Capture the Moment: High-speed Imaging with Spiking Cameras through Short-term Plasticity

• Published in: IEEE transactions on pattern analysis and machine intelligence Vol. 45; no. 7; pp. 1 - 16
• Main Authors: Zheng, Yajing, Zheng, Lingxiao, Yu, Zhaofei, Huang, Tiejun, Wang, Song
• Format: Journal Article
• Language: English
• Published: United States IEEE 01.07.2023; The Institute of Electrical and Electronics Engineers, Inc. (IEEE)
• Subjects: Cameras; Computing time; Error correction; Firing; High speed; High-speed Reconstruction; Image reconstruction; Low latency communication; Motion-dependent; Noise reduction; Plastic properties; Reconstruction algorithms; Short-term Plasticity; Spiking; Spiking Cameras; Streaming media; Vision sensors
• ISSN: 0162-8828; 1939-3539; 2160-9292
• DOI: 10.1109/TPAMI.2023.3237856

High-speed imaging can help us understand some phenomena that our eyes cannot capture fast enough. Although ultra-fast frame-based cameras (e.g., Phantom) can record millions of fps at reduced resolution, are too expensive to be widely used. Recently, a retina-inspired vision sensor, spiking camera, has been developed to record external information at 40, 000 Hz. The spiking camera uses the asynchronous binary spike streams to represent visual information. Despite this, how to reconstruct dynamic scenes from asynchronous spikes remains challenging.

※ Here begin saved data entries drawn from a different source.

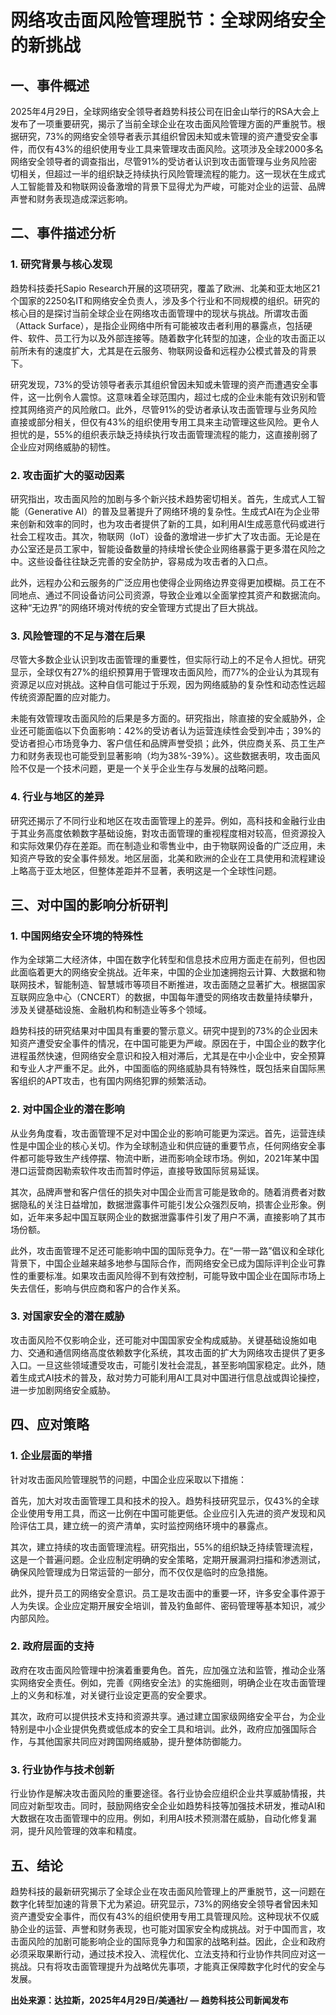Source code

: # 网络攻击面风险管理脱节：全球网络安全的新挑战

## 一、事件概述

2025年4月29日，全球网络安全领导者趋势科技公司在旧金山举行的RSA大会上发布了一项重要研究，揭示了当前全球企业在攻击面风险管理方面的严重脱节。根据研究，73%的网络安全领导者表示其组织曾因未知或未管理的资产遭受安全事件，而仅有43%的组织使用专业工具来管理攻击面风险。这项涉及全球2000多名网络安全领导者的调查指出，尽管91%的受访者认识到攻击面管理与业务风险密切相关，但超过一半的组织缺乏持续执行风险管理流程的能力。这一现状在生成式人工智能普及和物联网设备激增的背景下显得尤为严峻，可能对企业的运营、品牌声誉和财务表现造成深远影响。

## 二、事件描述分析

### 1. 研究背景与核心发现

趋势科技委托Sapio Research开展的这项研究，覆盖了欧洲、北美和亚太地区21个国家的2250名IT和网络安全负责人，涉及多个行业和不同规模的组织。研究的核心目的是探讨当前全球企业在网络攻击面管理中的现状与挑战。所谓攻击面（Attack Surface），是指企业网络中所有可能被攻击者利用的暴露点，包括硬件、软件、员工行为以及外部连接等。随着数字化转型的加速，企业的攻击面正以前所未有的速度扩大，尤其是在云服务、物联网设备和远程办公模式普及的背景下。

研究发现，73%的受访领导者表示其组织曾因未知或未管理的资产而遭遇安全事件，这一比例令人震惊。这意味着全球范围内，超过七成的企业未能有效识别和管控其网络资产的风险敞口。此外，尽管91%的受访者承认攻击面管理与业务风险直接或部分相关，但仅有43%的组织使用专用工具来主动管理这些风险。更令人担忧的是，55%的组织表示缺乏持续执行攻击面管理流程的能力，这直接削弱了企业应对网络威胁的韧性。

### 2. 攻击面扩大的驱动因素

研究指出，攻击面风险的加剧与多个新兴技术趋势密切相关。首先，生成式人工智能（Generative AI）的普及显著提升了网络环境的复杂性。生成式AI在为企业带来创新和效率的同时，也为攻击者提供了新的工具，如利用AI生成恶意代码或进行社会工程攻击。其次，物联网（IoT）设备的激增进一步扩大了攻击面。无论是在办公室还是员工家中，智能设备数量的持续增长使企业网络暴露于更多潜在风险之中。这些设备往往缺乏完善的安全防护，容易成为攻击者的入口点。

此外，远程办公和云服务的广泛应用也使得企业网络边界变得更加模糊。员工在不同地点、通过不同设备访问公司资源，导致企业难以全面掌控其资产和数据流向。这种“无边界”的网络环境对传统的安全管理方式提出了巨大挑战。

### 3. 风险管理的不足与潜在后果

尽管大多数企业认识到攻击面管理的重要性，但实际行动上的不足令人担忧。研究显示，全球仅有27%的组织预算用于管理攻击面风险，而77%的企业认为其现有资源足以应对挑战。这种自信可能过于乐观，因为网络威胁的复杂性和动态性远超传统资源配置的应对能力。

未能有效管理攻击面风险的后果是多方面的。研究指出，除直接的安全威胁外，企业还可能面临以下负面影响：42%的受访者认为运营连续性会受到冲击；39%的受访者担心市场竞争力、客户信任和品牌声誉受损；此外，供应商关系、员工生产力和财务表现也可能受到显著影响（均为38%-39%）。这些数据表明，攻击面风险不仅是一个技术问题，更是一个关乎企业生存与发展的战略问题。

### 4. 行业与地区的差异

研究还揭示了不同行业和地区在攻击面管理上的差异。例如，高科技和金融行业由于其业务高度依赖数字基础设施，對攻击面管理的重视程度相对较高，但资源投入和实际效果仍存在差距。而在制造业和零售业中，由于物联网设备的广泛应用，未知资产导致的安全事件频发。地区层面，北美和欧洲的企业在工具使用和流程建设上略高于亚太地区，但整体差距并不显著，表明这是一个全球性问题。

## 三、对中国的影响分析研判

### 1. 中国网络安全环境的特殊性

作为全球第二大经济体，中国在数字化转型和信息技术应用方面走在前列，但也因此面临着更大的网络安全挑战。近年来，中国的企业加速拥抱云计算、大数据和物联网技术，智能制造、智慧城市等项目不断推进，攻击面随之显著扩大。根据国家互联网应急中心（CNCERT）的数据，中国每年遭受的网络攻击数量持续攀升，涉及关键基础设施、金融机构和制造业等多个领域。

趋势科技的研究结果对中国具有重要的警示意义。研究中提到的73%的企业因未知资产遭受安全事件的情况，在中国可能更为严峻。原因在于，中国企业的数字化进程虽然快速，但网络安全意识和投入相对滞后，尤其是在中小企业中，安全预算和专业人才严重不足。此外，中国面临的网络威胁具有特殊性，既包括来自国际黑客组织的APT攻击，也有国内网络犯罪的频繁活动。

### 2. 对中国企业的潜在影响

从业务角度看，攻击面管理不足对中国企业的影响可能更为深远。首先，运营连续性是中国企业的核心关切。作为全球制造业和供应链的重要节点，任何网络安全事件都可能导致生产线停摆、物流中断，进而影响全球市场。例如，2021年某中国港口运营商因勒索软件攻击而暂时停运，直接导致国际贸易延误。

其次，品牌声誉和客户信任的损失对中国企业而言可能是致命的。随着消费者对数据隐私的关注日益增加，数据泄露事件可能引发公众强烈反响，损害企业形象。例如，近年来多起中国互联网企业的数据泄露事件引发了用户不满，直接影响了其市场份额。

此外，攻击面管理不足还可能影响中国的国际竞争力。在“一带一路”倡议和全球化背景下，中国企业越来越多地参与国际合作，而网络安全已成为国际评判企业可靠性的重要标准。如果攻击面风险得不到有效控制，可能导致中国企业在国际市场上失去信任，影响与供应商和客户的合作关系。

### 3. 对国家安全的潜在威胁

攻击面风险不仅影响企业，还可能对中国国家安全构成威胁。关键基础设施如电力、交通和通信网络高度依赖数字化系统，其攻击面的扩大为网络攻击提供了更多入口。一旦这些领域遭受攻击，可能引发社会混乱，甚至影响国家稳定。此外，随着生成式AI技术的普及，敌对势力可能利用AI工具对中国进行信息战或舆论操控，进一步加剧网络安全威胁。

## 四、应对策略

### 1. 企业层面的举措

针对攻击面风险管理脱节的问题，中国企业应采取以下措施：

首先，加大对攻击面管理工具和技术的投入。趋势科技研究显示，仅43%的全球企业使用专用工具，而这一比例在中国可能更低。企业应引入先进的资产发现和风险评估工具，建立统一的资产清单，实时监控网络环境中的暴露点。

其次，建立持续的攻击面管理流程。研究指出，55%的组织缺乏持续管理流程，这是一个普遍问题。企业应制定明确的安全策略，定期开展漏洞扫描和渗透测试，确保风险管理成为日常运营的一部分，而不仅仅是临时的应急措施。

此外，提升员工的网络安全意识。员工是攻击面中的重要一环，许多安全事件源于人为失误。企业应定期开展安全培训，普及钓鱼邮件、密码管理等基本知识，减少内部风险。

### 2. 政府层面的支持

政府在攻击面风险管理中扮演着重要角色。首先，应加强立法和监管，推动企业落实网络安全责任。例如，完善《网络安全法》的实施细则，明确企业在攻击面管理上的义务和标准，对关键行业设定更高的安全要求。

其次，政府可以提供技术支持和资源共享。通过建立国家级网络安全平台，为企业特别是中小企业提供免费或低成本的安全工具和培训。此外，政府应加强国际合作，与其他国家共同应对跨国网络威胁，提升整体防御能力。

### 3. 行业协作与技术创新

行业协作是解决攻击面风险的重要途径。各行业协会应组织企业共享威胁情报，共同应对新型攻击。同时，鼓励网络安全企业如趋势科技等加强技术研发，推动AI和大数据在攻击面管理中的应用。例如，利用AI技术预测潜在威胁，自动化修复漏洞，提升风险管理的效率和精度。

## 五、结论

趋势科技的最新研究揭示了全球企业在攻击面风险管理上的严重脱节，这一问题在数字化转型加速的背景下尤为紧迫。研究显示，73%的网络安全领导者曾因未知资产遭受安全事件，而仅有43%的组织使用专用工具管理风险。这种现状不仅威胁企业的运营、声誉和财务表现，也可能对国家安全构成挑战。对于中国而言，攻击面风险的加剧可能影响企业的国际竞争力和国家的战略利益。因此，企业和政府必须采取果断行动，通过技术投入、流程优化、立法支持和行业协作共同应对这一挑战。只有将攻击面管理提升为战略优先事项，才能真正保障数字化时代的安全与发展。

**出处来源：达拉斯，2025年4月29日/美通社/ — 趋势科技公司新闻发布**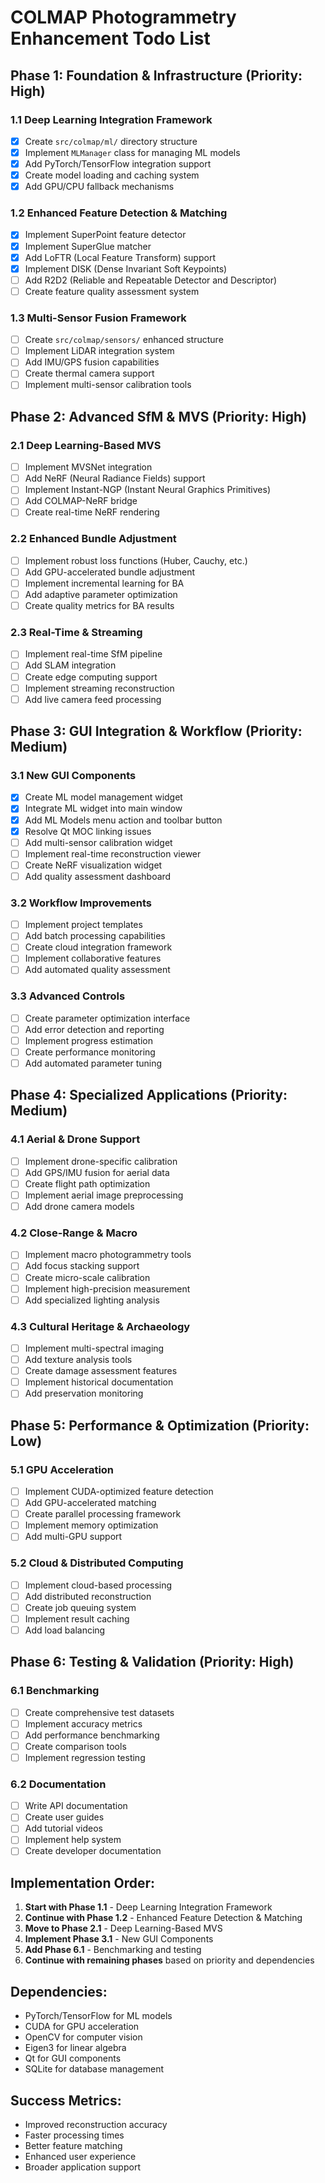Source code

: # COLMAP Photogrammetry Enhancement Todo List

## Phase 1: Foundation & Infrastructure (Priority: High)

### 1.1 Deep Learning Integration Framework
- [x] Create `src/colmap/ml/` directory structure
- [x] Implement `MLManager` class for managing ML models
- [x] Add PyTorch/TensorFlow integration support
- [x] Create model loading and caching system
- [x] Add GPU/CPU fallback mechanisms

### 1.2 Enhanced Feature Detection & Matching
- [x] Implement SuperPoint feature detector
- [x] Implement SuperGlue matcher
- [x] Add LoFTR (Local Feature Transform) support
- [x] Implement DISK (Dense Invariant Soft Keypoints)
- [ ] Add R2D2 (Reliable and Repeatable Detector and Descriptor)
- [ ] Create feature quality assessment system

### 1.3 Multi-Sensor Fusion Framework
- [ ] Create `src/colmap/sensors/` enhanced structure
- [ ] Implement LiDAR integration system
- [ ] Add IMU/GPS fusion capabilities
- [ ] Create thermal camera support
- [ ] Implement multi-sensor calibration tools

## Phase 2: Advanced SfM & MVS (Priority: High)

### 2.1 Deep Learning-Based MVS
- [ ] Implement MVSNet integration
- [ ] Add NeRF (Neural Radiance Fields) support
- [ ] Implement Instant-NGP (Instant Neural Graphics Primitives)
- [ ] Add COLMAP-NeRF bridge
- [ ] Create real-time NeRF rendering

### 2.2 Enhanced Bundle Adjustment
- [ ] Implement robust loss functions (Huber, Cauchy, etc.)
- [ ] Add GPU-accelerated bundle adjustment
- [ ] Implement incremental learning for BA
- [ ] Add adaptive parameter optimization
- [ ] Create quality metrics for BA results

### 2.3 Real-Time & Streaming
- [ ] Implement real-time SfM pipeline
- [ ] Add SLAM integration
- [ ] Create edge computing support
- [ ] Implement streaming reconstruction
- [ ] Add live camera feed processing

## Phase 3: GUI Integration & Workflow (Priority: Medium)

### 3.1 New GUI Components
- [x] Create ML model management widget
- [x] Integrate ML widget into main window
- [x] Add ML Models menu action and toolbar button
- [x] Resolve Qt MOC linking issues
- [ ] Add multi-sensor calibration widget
- [ ] Implement real-time reconstruction viewer
- [ ] Create NeRF visualization widget
- [ ] Add quality assessment dashboard

### 3.2 Workflow Improvements
- [ ] Implement project templates
- [ ] Add batch processing capabilities
- [ ] Create cloud integration framework
- [ ] Implement collaborative features
- [ ] Add automated quality assessment

### 3.3 Advanced Controls
- [ ] Create parameter optimization interface
- [ ] Add error detection and reporting
- [ ] Implement progress estimation
- [ ] Create performance monitoring
- [ ] Add automated parameter tuning

## Phase 4: Specialized Applications (Priority: Medium)

### 4.1 Aerial & Drone Support
- [ ] Implement drone-specific calibration
- [ ] Add GPS/IMU fusion for aerial data
- [ ] Create flight path optimization
- [ ] Implement aerial image preprocessing
- [ ] Add drone camera models

### 4.2 Close-Range & Macro
- [ ] Implement macro photogrammetry tools
- [ ] Add focus stacking support
- [ ] Create micro-scale calibration
- [ ] Implement high-precision measurement
- [ ] Add specialized lighting analysis

### 4.3 Cultural Heritage & Archaeology
- [ ] Implement multi-spectral imaging
- [ ] Add texture analysis tools
- [ ] Create damage assessment features
- [ ] Implement historical documentation
- [ ] Add preservation monitoring

## Phase 5: Performance & Optimization (Priority: Low)

### 5.1 GPU Acceleration
- [ ] Implement CUDA-optimized feature detection
- [ ] Add GPU-accelerated matching
- [ ] Create parallel processing framework
- [ ] Implement memory optimization
- [ ] Add multi-GPU support

### 5.2 Cloud & Distributed Computing
- [ ] Implement cloud-based processing
- [ ] Add distributed reconstruction
- [ ] Create job queuing system
- [ ] Implement result caching
- [ ] Add load balancing

## Phase 6: Testing & Validation (Priority: High)

### 6.1 Benchmarking
- [ ] Create comprehensive test datasets
- [ ] Implement accuracy metrics
- [ ] Add performance benchmarking
- [ ] Create comparison tools
- [ ] Implement regression testing

### 6.2 Documentation
- [ ] Write API documentation
- [ ] Create user guides
- [ ] Add tutorial videos
- [ ] Implement help system
- [ ] Create developer documentation

## Implementation Order:

1. **Start with Phase 1.1** - Deep Learning Integration Framework
2. **Continue with Phase 1.2** - Enhanced Feature Detection & Matching
3. **Move to Phase 2.1** - Deep Learning-Based MVS
4. **Implement Phase 3.1** - New GUI Components
5. **Add Phase 6.1** - Benchmarking and testing
6. **Continue with remaining phases** based on priority and dependencies

## Dependencies:
- PyTorch/TensorFlow for ML models
- CUDA for GPU acceleration
- OpenCV for computer vision
- Eigen3 for linear algebra
- Qt for GUI components
- SQLite for database management

## Success Metrics:
- Improved reconstruction accuracy
- Faster processing times
- Better feature matching
- Enhanced user experience
- Broader application support
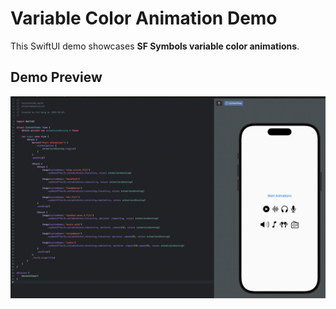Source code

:# Variable Color Animation Demo

This SwiftUI demo showcases **SF Symbols variable color animations**.

## Demo Preview
<p align="center">
    <img src="https://github.com/FoksWang/iOS-Code-Examples/blob/main/Animated%20Audio%20Icons/AnimatedAudioIcons/AnimatedAudioIcons.gif" width="1000">
</p>
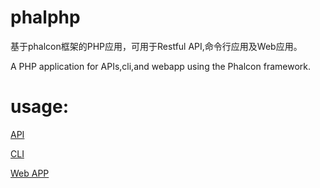 phalphp 
=================

 基于phalcon框架的PHP应用，可用于Restful API,命令行应用及Web应用。
 
A PHP  application  for APIs,cli,and webapp using the Phalcon framework.


usage:
=============

 [API](README-api.md)
 
 [CLI](README-cli.md)
 
 [Web APP](README-app.md)

 
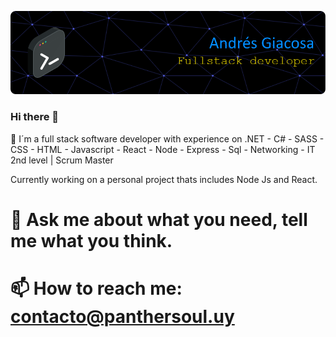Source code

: ![Header](./img/header1.png)
<!--
**Panthersoul/Panthersoul** is a ✨ _special_ ✨ repository because its `README.md` (this file) appears on your GitHub profile.

Here are some ideas to get you started:

- 🔭 I’m currently working on a few personal projects.
- 🌱 I’m currently learning 
- 👯 I’m looking to collaborate on ...
- 🤔 I’m looking for help with ...
- 💬 Ask me about what you need.
- 📫 How to reach me: ...
- 😄 Pronouns: ...
- ⚡ Fun fact: ...
-->

### Hi there 👋
🔭 I´m a full stack software developer with experience on
 .NET - C# - SASS - CSS - HTML - Javascript - React - Node - Express - Sql - Networking - IT 2nd level | Scrum Master

Currently working on a personal project thats includes Node Js and React.
# 💬 Ask me about what you need, tell me what you think.
# 📫 How to reach me: contacto@panthersoul.uy
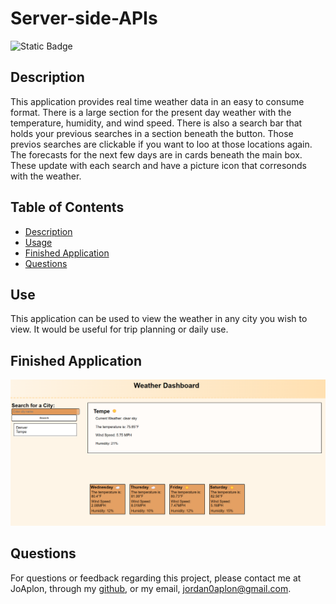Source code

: # Server-side-APIs

![Static Badge](https://img.shields.io/badge/MIT-license?style=flat-square&label=License&labelColor=%23cdcdcd&color=salmon) 

## Description

This application provides real time weather data in an easy to consume format. There is a large section for the present day weather with the temperature, humidity, and wind speed. There is also a search bar that holds your previous searches in a section beneath the button. Those previos searches are clickable if you want to loo at those locations again. The forecasts for the next few days are in cards beneath the main box. These update with each search and have a picture icon that corresonds with the weather.

## Table of Contents

- [Description](#description)
- [Usage](#usage)
- [Finished Application](#finishedApplication)
- [Questions](#questions)

## Use

This application can be used to view the weather in any city you wish to view. It would be useful for trip planning or daily use.

## Finished Application

![Finished weather dashboard](image.png)

## Questions

For questions or feedback regarding this project, please contact me at JoAplon, through my [github](https://github.com/undefined), or my email, jordan0aplon@gmail.com.
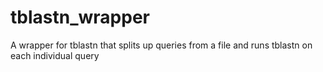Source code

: # tblastn_wrapper

A wrapper for tblastn that splits up queries from a file and runs tblastn on each individual query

In this paper, we introduce novel high-speed image reconstruction models based on the short-term plasticity (STP) mechanism of the brain, termed TFSTP and TFMDSTP. We first derive the relationship between states of STP and spike patterns. Then, in TFSTP, by setting up the STP model at each pixel, the scene radiance can be inferred by the states of the models. In TFMDSTP, we use the STP to distinguish the moving and stationary regions, and then use two sets of STP models to reconstruct them respectively. In addition, we present a strategy for correcting error spikes. Experimental results show that the STP-based reconstruction methods can effectively reduce noise with less computing time, and achieve best the performances on both real-world and simulated datasets.